Nideggen: Kulinarisch garnierte Erzählungen beim „Winter auf der Burg“

Nideggen: Kulinarisch garnierte Erzählungen beim „Winter auf der Burg“

Im Lesesaal des Burgenmuseums von Burg Nideggen dufteten Glühweinaromen, Köstlichkeiten des 21. Jahrhunderts warteten auf Verkostung. Separat davon lagen viele kleine Häppchen. Gebraten und gekocht hatte sie einer der drei Vorleser an diesem Abend, Historiker und Chef des Ammianus-Verlags aus Aachen, Michael Kuhn.

Kuhn hatte köstliche römische Frühstückshappen aus Oliven, Olivenöl und Knoblauch „nachgemacht“. Ein hundertjähriger Greis hatte, so steht es zu lesen, Kaiser Augustus seinerzeit die „Unsterblichkeitsformel verraten: „Außen Olivenöl — innen Aperitif Mulsum (römischer Wein).“

Michael Kuhn stellt in vielen seiner Romane die römische Küche vor, um seinen Romanen, die in der Zeit des Imperium Romanum spielen, auch die nötige Würze zu geben. Mit seinen nachgekochten Rezepten aus dem Kochbuch des Apicius begeisterte Kuhn die Hörer, zumal er sie hier und da mit eigenen kleinen Geschichten garniert hatte.

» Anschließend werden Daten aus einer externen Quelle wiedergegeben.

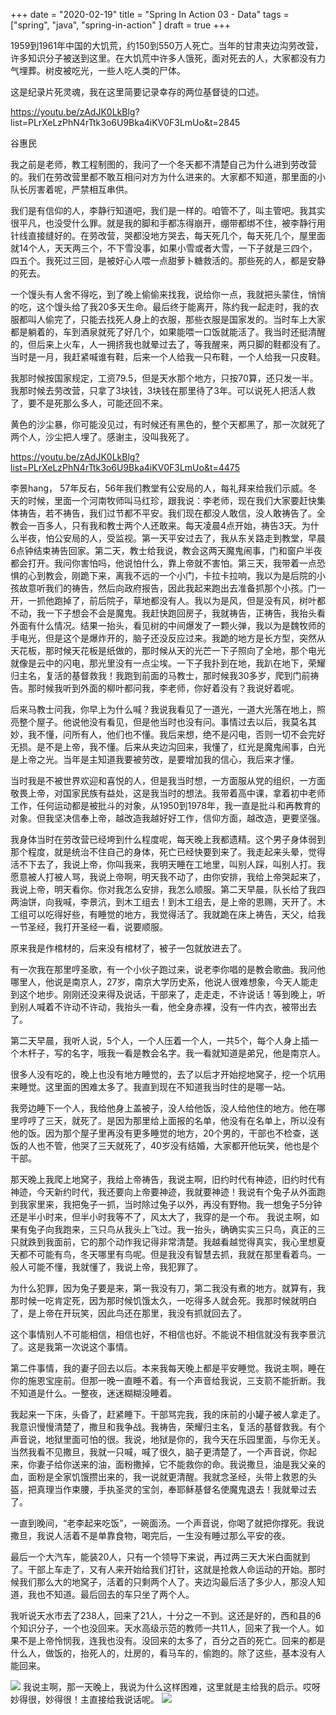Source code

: +++ 
date = "2020-02-19"
title = "Spring In Action 03 - Data"
tags = ["spring", "java", "spring-in-action" ]
draft = true
+++

1959到1961年中国的大饥荒，约150到550万人死亡。当年的甘肃夹边沟劳改营，许多知识分子被送到这里。在大饥荒中许多人饿死，面对死去的人，大家都没有力气埋葬。树皮被吃光，一些人吃人类的尸体。

这是纪录片死灵魂，我在这里简要记录幸存的两位基督徒的口述。

https://youtu.be/zAdJK0LkBlg?
list=PLrXeLzPhN4rTtk3o6U9Bka4iKV0F3LmUo&t=2845  

谷惠民

我之前是老师，教工程制图的，我问了一个冬天都不清楚自己为什么进到劳改营的。我们在劳改营里都不敢互相问对方为什么进来的。大家都不知道，那里面的小队长厉害着呢，严禁相互串供。

我们是有信仰的人，李静行知道吧，我们是一样的。咱管不了，叫主管吧。我其实很平凡，也没受什么罪。就是我的脚和手都冻得崩开，绷带都绑不住，被李静行用针线直接缝好的。在劳改营，哭都没地方哭去，每天死几个，每天死几个，屋里面就14个人，天天两三个，不下雪没事，如果小雪或者大雪，一下子就是三四个，四五个。我死过三回，是被好心人喂一点甜萝卜糖救活的。那些死的人，都是安静的死去。

一个馒头有人舍不得吃，到了晚上偷偷来找我，说给你一点，我就把头蒙住，悄悄的吃，这个馒头给了我20多天生命。最后终于能离开，陈约我一起走时，我的衣服都叫人偷完了，只能去找死人身上的衣服，那些衣服是国家发的。当时车上大家都是躺着的，车到酒泉就死了好几个，如果能喂一口饭就能活了。我当时还挺清醒的，但后来上火车，人一拥挤我也就晕过去了，等我醒来，两只脚的鞋都没有了。当时是一月，我赶紧喊谁有鞋，后来一个人给我一只布鞋，一个人给我一只皮鞋。

我那时候按国家规定，工资79.5，但是天水那个地方，只按70算，还只发一半。我那时候去劳改营，只拿了3块钱，3块钱在那里待了3年。可以说死人把活人救了，要不是死那么多人，可能还回不来。

黄色的沙尘暴，你可能没见过，有时候还有黑色的，整个天都黑了，那一次就死了两个人，沙尘把人埋了。感谢主，没叫我死了。

https://youtu.be/zAdJK0LkBlg?list=PLrXeLzPhN4rTtk3o6U9Bka4iKV0F3LmUo&t=4475

李景hang， 
57年反右，56年我们教堂有公安局的人，每礼拜来给我们示威。冬天的时候，里面一个河南牧师叫马红珍，跟我说：李老师，现在我们大家要赶快集体祷告，若不祷告，我们过节都不平安。我们现在都没人敢信，没人敢祷告了。全教会一百多人，只有我和教士两个人还敢来。每天凌晨4点开始，祷告3天。为什么半夜，怕公安局的人，受监视。第一天平安过去了，我从东关路走到教堂，早晨6点钟结束祷告回家。第二天，教士给我说，教会这两天魔鬼闹事，门和窗户半夜都会打开。我问你害怕吗，他说怕什么，靠上帝就不害怕。第三天，我带着一点恐惧的心到教会，刚跪下来，离我不远的一个小门，卡拉卡拉响，我以为是后院的小孩故意听我们的祷告，然后向政府报告，因此我起来跑出去准备抓那个小孩。门一开，一抓他跑掉了，前后院子，草地都没有人。我以为是风，但是没有风，树叶都不动，我一下子想会不会是魔鬼。我赶快跑回房子，我就祷告，正祷告，我抬头看外面有什么情况。结果一抬头，看见树的中间爆发了一颗火弹，我以为是魏牧师的手电光，但是这个是爆炸开的，脑子还没反应过来。我跪的地方是长方型，突然从天花板，那时候天花板是纸做的，那时候从天的光芒一下子照向了全地，那个电光就像是云中的闪电，那光里没有一点尘埃。一下子我扑到在地，我趴在地下，荣耀归主名，复活的基督救我！我跑到前面的马教士，那时候我30多岁，爬到门前祷告。那时候我听到外面的柳叶都问我，李老师，你好着没有？我说好着呢。

后来马教士问我，你早上为什么喊？我说我看见了一道光，一道大光落在地上，照亮整个屋子。他说他没有看见，但是他当时也没有问。事情过去以后，我莫名其妙，我不懂，问所有人，他们也不懂。我后来想，绝不是闪电，否则一切不会完好无损。是不是上帝，我不懂。后来从夹边沟回来，我懂了，红光是魔鬼闹事，白光是上帝之光。当年是主知道我要被劳改，是要增加我的信心，我后来才懂。

当时我是不被世界欢迎和喜悦的人，但是我当时想，一方面服从党的组织，一方面敬畏上帝，对国家民族有益处，这是我当时的想法。我带着高中课，拿着初中老师工作，任何运动都是被批斗的对象，从1950到1978年，我一直是批斗和再教育的对象。但我坚决信奉上帝，越改造我越好好工作，信仰方面，越改造，更要坚强。

我身体当时在劳改营已经垮到什么程度呢，每天晚上我都遗精。这个男子身体弱到那个程度，就是统治不住自己的身体，死亡已经快要到来了。我走起来头晕，觉得活不下去了，我说上帝，你叫我来，我明天睡在工地里，叫别人踩，叫别人打。我愿意被人打被人骂，我说上帝啊，明天我不动了，由你安排，我给上帝哭起来了，我说上帝，明天看你。你对我怎么安排，我怎么顺服。第二天早晨，队长给了我四两油饼，向我喊，李景沆，到木工组去！到木工组去，是上帝的恩赐，天开了。木工组可以吃得好些，有睡觉的地方，我觉得活了。我就跪在床上祷告，天父，给我一节圣经，我打开圣经一看，说要顺服。

原来我是作棺材的，后来没有棺材了，被子一包就放进去了。

有一次我在那里哼圣歌，有一个小伙子跑过来，说老李你唱的是教会歌曲。我问他哪里人，他说是南京人，27岁，南京大学历史系，他说人很难想象，今天人能走到这个地步。刚刚还没来得及说话，干部来了，走走走，不许说话！等到晚上，听到别人喊着不许动不许动，我抬头一看，他全身赤裸，没有一件内衣，被带出去了。

第二天早晨，我听人说，5个人，一个人压着一个人，一共5个，每个人身上插一个木杆子，写的名字，哦我一看是教会名字。我一看就知道是弟兄，他是南京人。

很多人没有吃的，晚上也没有地方睡觉的，去了以后才开始挖地窝子，挖一个坑用来睡觉。这里面的困难太多了。我直到现在不知道我当时住的是哪一站。

我旁边睡下一个人，我给他身上盖被子，没人给他饭，没人给他住的地方。他在哪里哼哼了三天，就死了。是因为那里给上面报的名单，他没有在名单上，所以没有他的饭。因为那个屋子里再没有更多睡觉的地方，20个男的，干部也不检查，送饭的人也不管，他哭了三天就死了，40岁没有结婚，大家都开他玩笑，他也是个干部。

那天晚上我爬上地窝子，我给上帝祷告，我说主啊，旧约时代有神迹，旧约时代有神迹，今天新约时代，我还要向上帝要神迹，我就要神迹！我说有个兔子从外面跑到我家里来，我把兔子一抓，当时除过兔子以外，再没有野物。我一想兔子5分钟还是半小时来，但半小时我等不了，风太大了，我穿的是一个布。
我说主啊，如果有兔子向我跑来，三只鸟从我头上飞过。我一抬头，确确实实三只鸟，真正的三只就跌到我面前，它的那个动作我记得非常清楚。我越看越觉得真实，我心里想夏天都不可能有鸟，冬天哪里有鸟呢。但是我没有智慧去抓，我就在那里看着鸟。一般人可能不懂，我就懂了，我说上帝，我犯罪了。

为什么犯罪，因为兔子要是来，第一我没有刀，第二我没有煮的地方。就算有，我那时候一吃肯定死，因为那时候饥饿太久，一吃得多人就会死。我那时候就明白了，是上帝在开玩笑，因此鸟还在那里，我没有抓就回去了。

这个事情别人不可能相信，相信也好，不相信也好。不能说不相信就没有我李景沆了。这是我第一次说这个事情。

第二件事情，我的妻子回去以后。本来我每天晚上都是平安睡觉。我说主啊，睡在你的施恩宝座前。但那一晚一直睡不着。有一个声音给我说，三支箭不能折断。我不知道是什么。一整夜，迷迷糊糊没睡着。

我起来一下床，头昏了，赶紧睡下。干部骂完我，我的床前的小罐子被人拿走了。我意识慢慢清楚了，撒旦和我争战。我祷告，荣耀归主名，复活的基督救我。有个声音说，地狱里面可怕的很。我说，地狱是你的，我今天在乐园里面，与你无关。当然我看不见撒旦，我就一只喊，喊了很久，脑子更清楚了，一个声音说，你起来，你妻子给你送来的油，面粉撒掉，它不能救你的命。我说撒旦，油是我父亲的血，面粉是全家饥饿攒出来的，我一说就更清醒。我就念圣经，头带上救恩的头盔，把真理当作束腰，手执圣灵的宝剑，奉耶稣基督名使魔鬼退去！我就晕过去了。

一直到晚间，“老李起来吃饭”，一碗面汤。一个声音说，你喝了就把你撑死。我说撒旦，我说人活着不是单靠食物，喝完后，一生没有睡过那么平安的夜。

最后一个大汽车，能装20人，只有一个领导下来说，再过两三天大米白面就到了。干部上车走了，又有人来开始给我们打针，这就是抢救人命运动的开始。那时候我们那么大的地窝子，活着的只剩两个人了。夹边沟最后活了多少人，那没人知道，我也不知道。最后回去的车只坐了两个人。

我听说天水市去了238人，回来了21人，十分之一不到。这还是好的，西和县的6个知识分子，一个也没回来。天水高级示范的教师一共11人，回来了我一个人。如果不是上帝怜悯我，连我也没有。没回来的太多了，百分之百的死亡。回来的都是什么人，做饭的，抬死人的，灶房的，看马车的，偷跑的。除了这些，基本没有人能回来。

![](https://i.imgur.com/0ycyVf1.png)
我说主啊，那一天晚上，我说为什么这样困难，这里就是主给我的启示。哎呀妙得很，妙得很！主直接给我说话呢。
![](https://i.imgur.com/l0dhXjl.png)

Eine in der Eifelregion schon bekannte Autorin, Martina Kempff, las aus ihrem Buch „Die Schattenjägerin“ vor. Protagonistin ist Jacoba von Bayern, die zu Beginn des 15. Jahrhunderts wohl jüngste Fürstin in Europa, Herrscherin über einen großen Teil der damaligen Niederlande, zu denen auch Flandern gehörte. Ihr erster Gemahl, Jean de Valois“, Thronerbe des Königs von Frankreich, wurde vergiftet. Fatal ist, dass Frauen in der damaligen Zeit des auslaufenden Mittelalters verheiratet sein mussten, um ihren Besitz behaupten zu können.

Das hieß konkret, dass Jacoba einen Mann finden musste. Intrigen in ihrer Familie, Feinde von außen, Jacoba von Bayern muss nach vielen Seiten kämpfen, um sich und ihren Besitz zu retten. Martina Kempff berichtet in ihrem Werk über historisch belegbare Fakten, lässt Persönlichkeiten der Geschichte auftreten.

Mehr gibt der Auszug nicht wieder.